> [EXERCISE PROMPT] Look for the word "hash" in the entries and copy each line where it appears.

Plain-text document sources
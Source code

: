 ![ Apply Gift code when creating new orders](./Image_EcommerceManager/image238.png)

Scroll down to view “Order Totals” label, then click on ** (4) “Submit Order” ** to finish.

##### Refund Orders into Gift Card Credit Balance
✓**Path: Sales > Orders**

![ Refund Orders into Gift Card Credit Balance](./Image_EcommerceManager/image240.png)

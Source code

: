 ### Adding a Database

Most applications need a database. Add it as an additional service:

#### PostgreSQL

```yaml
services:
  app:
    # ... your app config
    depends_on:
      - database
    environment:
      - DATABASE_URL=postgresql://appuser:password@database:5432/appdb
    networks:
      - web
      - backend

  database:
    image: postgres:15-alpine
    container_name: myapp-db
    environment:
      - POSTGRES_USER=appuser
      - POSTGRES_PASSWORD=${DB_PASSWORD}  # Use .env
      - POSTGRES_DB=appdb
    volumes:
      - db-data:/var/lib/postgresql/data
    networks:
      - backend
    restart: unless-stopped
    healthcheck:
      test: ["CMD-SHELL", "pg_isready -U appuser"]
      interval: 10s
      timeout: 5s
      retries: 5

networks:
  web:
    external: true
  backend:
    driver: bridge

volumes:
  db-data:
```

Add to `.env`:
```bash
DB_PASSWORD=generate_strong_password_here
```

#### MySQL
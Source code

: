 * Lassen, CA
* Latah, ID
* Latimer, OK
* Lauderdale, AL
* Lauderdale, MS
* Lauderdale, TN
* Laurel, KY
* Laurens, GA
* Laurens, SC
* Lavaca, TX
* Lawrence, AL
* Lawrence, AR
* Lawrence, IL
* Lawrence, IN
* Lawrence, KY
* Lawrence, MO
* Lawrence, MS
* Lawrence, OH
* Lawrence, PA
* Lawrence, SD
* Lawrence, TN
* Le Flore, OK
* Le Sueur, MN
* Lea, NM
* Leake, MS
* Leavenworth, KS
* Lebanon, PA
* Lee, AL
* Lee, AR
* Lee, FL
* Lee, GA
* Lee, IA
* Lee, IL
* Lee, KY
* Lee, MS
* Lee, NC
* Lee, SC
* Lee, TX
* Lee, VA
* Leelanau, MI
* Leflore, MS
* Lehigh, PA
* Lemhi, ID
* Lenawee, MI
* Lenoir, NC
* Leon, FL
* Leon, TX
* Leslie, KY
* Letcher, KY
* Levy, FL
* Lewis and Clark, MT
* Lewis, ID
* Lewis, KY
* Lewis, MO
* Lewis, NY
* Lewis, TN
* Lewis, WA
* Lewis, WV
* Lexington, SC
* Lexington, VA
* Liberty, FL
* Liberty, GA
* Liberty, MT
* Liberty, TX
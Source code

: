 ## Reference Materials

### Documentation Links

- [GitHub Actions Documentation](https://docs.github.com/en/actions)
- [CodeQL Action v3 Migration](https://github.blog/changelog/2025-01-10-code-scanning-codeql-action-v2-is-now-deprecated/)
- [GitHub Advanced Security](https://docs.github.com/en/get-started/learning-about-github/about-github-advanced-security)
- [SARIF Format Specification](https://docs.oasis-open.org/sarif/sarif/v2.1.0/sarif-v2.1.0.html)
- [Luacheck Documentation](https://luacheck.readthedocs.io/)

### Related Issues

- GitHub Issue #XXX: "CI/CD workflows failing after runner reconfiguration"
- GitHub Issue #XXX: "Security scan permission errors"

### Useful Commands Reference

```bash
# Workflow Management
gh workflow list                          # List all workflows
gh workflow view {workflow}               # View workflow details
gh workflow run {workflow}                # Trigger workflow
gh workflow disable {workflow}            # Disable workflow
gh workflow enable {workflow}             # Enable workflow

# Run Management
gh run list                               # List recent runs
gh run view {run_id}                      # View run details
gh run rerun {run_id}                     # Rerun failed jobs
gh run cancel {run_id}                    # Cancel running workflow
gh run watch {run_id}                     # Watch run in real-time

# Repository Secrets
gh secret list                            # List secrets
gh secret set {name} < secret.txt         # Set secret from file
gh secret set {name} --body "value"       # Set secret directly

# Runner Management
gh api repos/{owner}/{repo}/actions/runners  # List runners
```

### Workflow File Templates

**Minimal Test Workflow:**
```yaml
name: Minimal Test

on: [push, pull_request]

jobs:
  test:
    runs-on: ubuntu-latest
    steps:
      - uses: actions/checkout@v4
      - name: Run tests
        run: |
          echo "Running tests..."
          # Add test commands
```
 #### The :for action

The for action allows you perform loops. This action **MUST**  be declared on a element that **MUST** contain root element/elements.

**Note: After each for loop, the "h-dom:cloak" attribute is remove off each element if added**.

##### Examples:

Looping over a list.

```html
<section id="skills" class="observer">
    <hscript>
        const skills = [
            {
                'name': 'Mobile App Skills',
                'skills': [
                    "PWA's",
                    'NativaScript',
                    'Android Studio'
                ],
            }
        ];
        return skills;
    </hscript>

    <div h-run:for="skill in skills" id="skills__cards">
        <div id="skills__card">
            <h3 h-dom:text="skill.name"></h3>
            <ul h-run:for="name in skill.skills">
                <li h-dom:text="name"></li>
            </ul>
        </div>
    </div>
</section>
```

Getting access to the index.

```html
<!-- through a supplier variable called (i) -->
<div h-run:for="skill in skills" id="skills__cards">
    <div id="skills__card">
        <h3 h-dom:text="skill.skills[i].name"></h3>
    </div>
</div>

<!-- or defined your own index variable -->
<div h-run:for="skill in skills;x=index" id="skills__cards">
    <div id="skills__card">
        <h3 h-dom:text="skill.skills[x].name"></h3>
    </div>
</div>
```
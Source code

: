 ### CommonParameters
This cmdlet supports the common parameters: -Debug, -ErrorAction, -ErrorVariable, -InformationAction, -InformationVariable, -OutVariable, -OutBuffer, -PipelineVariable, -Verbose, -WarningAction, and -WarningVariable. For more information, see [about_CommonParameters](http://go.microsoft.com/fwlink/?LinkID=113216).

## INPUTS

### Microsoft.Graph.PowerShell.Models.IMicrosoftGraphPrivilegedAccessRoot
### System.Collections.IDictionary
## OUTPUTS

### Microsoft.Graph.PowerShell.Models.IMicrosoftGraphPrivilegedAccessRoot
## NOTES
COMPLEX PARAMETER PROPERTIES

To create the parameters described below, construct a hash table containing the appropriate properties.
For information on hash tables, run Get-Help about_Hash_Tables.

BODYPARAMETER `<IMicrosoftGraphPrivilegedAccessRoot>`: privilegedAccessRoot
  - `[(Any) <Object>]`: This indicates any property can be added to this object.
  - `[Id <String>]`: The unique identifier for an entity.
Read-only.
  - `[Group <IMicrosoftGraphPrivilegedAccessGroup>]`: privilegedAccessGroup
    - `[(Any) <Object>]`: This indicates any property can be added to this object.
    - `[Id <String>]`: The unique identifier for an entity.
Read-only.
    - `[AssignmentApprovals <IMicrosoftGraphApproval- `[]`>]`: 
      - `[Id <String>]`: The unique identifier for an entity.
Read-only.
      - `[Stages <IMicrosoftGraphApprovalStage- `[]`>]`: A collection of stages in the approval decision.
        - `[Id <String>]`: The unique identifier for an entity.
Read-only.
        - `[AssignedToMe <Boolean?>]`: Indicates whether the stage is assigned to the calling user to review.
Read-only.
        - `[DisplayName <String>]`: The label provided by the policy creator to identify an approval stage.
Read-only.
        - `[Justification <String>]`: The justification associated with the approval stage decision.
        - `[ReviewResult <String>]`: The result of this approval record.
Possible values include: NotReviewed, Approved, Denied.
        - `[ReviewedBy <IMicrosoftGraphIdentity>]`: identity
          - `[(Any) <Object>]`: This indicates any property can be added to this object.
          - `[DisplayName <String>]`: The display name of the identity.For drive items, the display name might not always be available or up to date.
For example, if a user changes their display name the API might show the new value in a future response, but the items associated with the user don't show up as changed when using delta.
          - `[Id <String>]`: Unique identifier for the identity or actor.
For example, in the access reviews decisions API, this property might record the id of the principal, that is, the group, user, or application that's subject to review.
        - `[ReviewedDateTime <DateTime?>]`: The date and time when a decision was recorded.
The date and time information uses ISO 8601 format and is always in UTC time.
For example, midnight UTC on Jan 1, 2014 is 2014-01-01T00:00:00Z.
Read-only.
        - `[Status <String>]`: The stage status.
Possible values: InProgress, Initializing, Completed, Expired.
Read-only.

> [WRITTEN RESPONSE]
To create the parameters described below, construct a hash table containing the appropriate properties.
For information on hash tables, run Get-Help about_Hash_Tables.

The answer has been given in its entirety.